The Same Old Problem
You know how it is. You sit down, the lady asks you something, and you’ve got like, three choices. Pick the wrong one, and the mood tanks. Pick the right one, smooth sailing. With multiple hostesses, each with their own set of questions and preferred answers… it gets messy fast. I tried keeping notes, seriously, pen and paper like old times. Didn’t work. Too slow, too fiddly. Then I thought, maybe I’ll just memorize them. Yeah, right. After a long day, the last thing I want is homework for a video game.

I just wanted to get through it, you know? See the substories, max out the connections, get the rewards. Not spend hours trial-and-erroring dialogue choices.
Searching for a Smarter Way
So, naturally, I went online. Found the usual stuff: guides, wikis, long lists of questions and answers. They’re helpful, don’t get me wrong. But having to scroll through a massive webpage or document while the timer ticks down in the game? Still kind of a hassle. I wanted something faster, something more… interactive?
That’s when I got this idea. People are talking about AI for everything these days, right? Could I use some kind of AI to just give me the answers quickly? Now, I’m not talking about building some super complex program.

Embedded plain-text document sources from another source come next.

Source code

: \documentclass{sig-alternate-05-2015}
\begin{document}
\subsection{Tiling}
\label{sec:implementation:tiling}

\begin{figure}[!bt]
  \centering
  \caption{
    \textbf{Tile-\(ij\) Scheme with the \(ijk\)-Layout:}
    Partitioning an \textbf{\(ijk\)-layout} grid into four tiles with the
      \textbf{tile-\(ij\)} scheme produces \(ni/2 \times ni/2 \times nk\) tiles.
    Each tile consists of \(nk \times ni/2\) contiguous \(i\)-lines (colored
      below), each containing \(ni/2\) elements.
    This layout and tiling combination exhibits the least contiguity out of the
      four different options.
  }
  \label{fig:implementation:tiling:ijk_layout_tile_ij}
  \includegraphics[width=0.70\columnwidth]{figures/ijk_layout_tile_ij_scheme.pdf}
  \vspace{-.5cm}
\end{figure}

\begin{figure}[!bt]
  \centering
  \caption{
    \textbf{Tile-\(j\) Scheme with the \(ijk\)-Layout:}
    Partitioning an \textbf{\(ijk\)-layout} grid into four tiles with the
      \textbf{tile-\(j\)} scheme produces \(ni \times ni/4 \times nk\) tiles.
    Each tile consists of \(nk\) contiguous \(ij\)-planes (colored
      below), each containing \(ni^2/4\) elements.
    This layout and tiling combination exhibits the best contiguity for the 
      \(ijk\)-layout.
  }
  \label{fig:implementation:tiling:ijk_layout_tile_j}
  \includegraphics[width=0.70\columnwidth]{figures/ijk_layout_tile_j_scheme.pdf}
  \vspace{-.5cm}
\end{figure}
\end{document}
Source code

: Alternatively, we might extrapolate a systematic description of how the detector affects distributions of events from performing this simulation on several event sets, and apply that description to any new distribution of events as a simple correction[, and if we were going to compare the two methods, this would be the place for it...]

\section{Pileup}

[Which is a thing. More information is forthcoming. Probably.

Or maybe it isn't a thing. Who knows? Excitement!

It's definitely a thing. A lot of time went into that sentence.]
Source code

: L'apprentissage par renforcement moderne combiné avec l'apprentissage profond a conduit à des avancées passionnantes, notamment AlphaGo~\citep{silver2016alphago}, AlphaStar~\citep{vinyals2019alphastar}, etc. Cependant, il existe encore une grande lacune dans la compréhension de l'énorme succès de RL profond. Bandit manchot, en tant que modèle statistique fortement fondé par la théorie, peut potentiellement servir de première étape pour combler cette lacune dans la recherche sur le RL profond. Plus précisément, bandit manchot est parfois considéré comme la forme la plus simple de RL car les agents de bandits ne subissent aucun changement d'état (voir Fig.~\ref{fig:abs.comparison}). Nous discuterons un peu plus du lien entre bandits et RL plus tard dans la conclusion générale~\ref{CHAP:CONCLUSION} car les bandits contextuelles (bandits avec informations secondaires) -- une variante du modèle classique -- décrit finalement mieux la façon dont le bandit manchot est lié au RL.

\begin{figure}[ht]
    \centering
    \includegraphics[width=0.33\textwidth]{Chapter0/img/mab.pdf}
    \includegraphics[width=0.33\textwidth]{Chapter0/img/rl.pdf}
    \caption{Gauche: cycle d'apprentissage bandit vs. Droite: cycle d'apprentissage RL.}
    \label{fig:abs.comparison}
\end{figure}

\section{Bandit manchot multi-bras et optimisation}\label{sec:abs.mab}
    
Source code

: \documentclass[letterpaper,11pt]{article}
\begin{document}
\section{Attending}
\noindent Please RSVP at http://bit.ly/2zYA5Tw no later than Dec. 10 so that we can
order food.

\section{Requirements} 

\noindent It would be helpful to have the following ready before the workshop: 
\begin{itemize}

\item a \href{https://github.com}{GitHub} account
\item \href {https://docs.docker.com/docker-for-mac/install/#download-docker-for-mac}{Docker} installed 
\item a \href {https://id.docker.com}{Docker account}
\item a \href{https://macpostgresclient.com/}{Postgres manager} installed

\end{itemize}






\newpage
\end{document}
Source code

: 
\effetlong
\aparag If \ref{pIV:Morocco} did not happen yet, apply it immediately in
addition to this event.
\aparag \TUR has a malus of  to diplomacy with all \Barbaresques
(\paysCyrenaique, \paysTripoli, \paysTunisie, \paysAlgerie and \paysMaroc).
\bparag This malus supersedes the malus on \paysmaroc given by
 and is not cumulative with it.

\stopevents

Way beyond my skills. I was thinking simpler.
My Little “AI” Experiment
First, I needed the data. I grabbed the questions and correct answers from a couple of those online guides. Copied them all into a big text file. It was a mess, but it was all there.
Then I thought, what’s the easiest way to search this? Could I just use a basic search function? Yeah, but still kinda slow. I needed to identify the hostess, then the specific question cue…
Here’s what I ended up doing, and it felt kinda clever, maybe a bit lazy too. I started using one of those big AI chat things. You know the ones. I already had the data compiled.

Here was my process:
- I’d keep the chat window open on my phone or a second screen.
- When a conversation started in the game, I’d quickly type in the hostess’s name and a keyword or two from her question.
- Something like: “Ayaka thirsty drink”.
- And boom, the AI thing, using the info I sort of pre-loaded it with (or just its general knowledge if it had crawled those guides), would usually spit back the right answer or the best choice.
It wasn’t perfect at first. Sometimes my keywords were bad, or the AI misunderstood. I had to refine how I asked it. Short, clear keywords worked best. Like “Kana eye contact” or “Yoshiko favorite food”.
Did it Work?
Yeah, surprisingly well actually! It was way faster than scrolling through a guide. It felt almost like having a little assistant whispering the answers. Made the whole cabaret section much smoother. I could focus more on the mini-game itself and less on frantic searching.
It felt a tiny bit like cheating, maybe? But honestly, it just cut out the frustrating memory part. I still had to play the game, manage the club, do the timing stuff. This just removed the quiz element I wasn’t enjoying.
So yeah, that was my little adventure in using a sort-of-AI to handle the cabaret answers in Gaiden. Didn’t build anything fancy, just used the tools available. If you’re stuck or just find that part tedious, maybe give it a shot. Worked for me!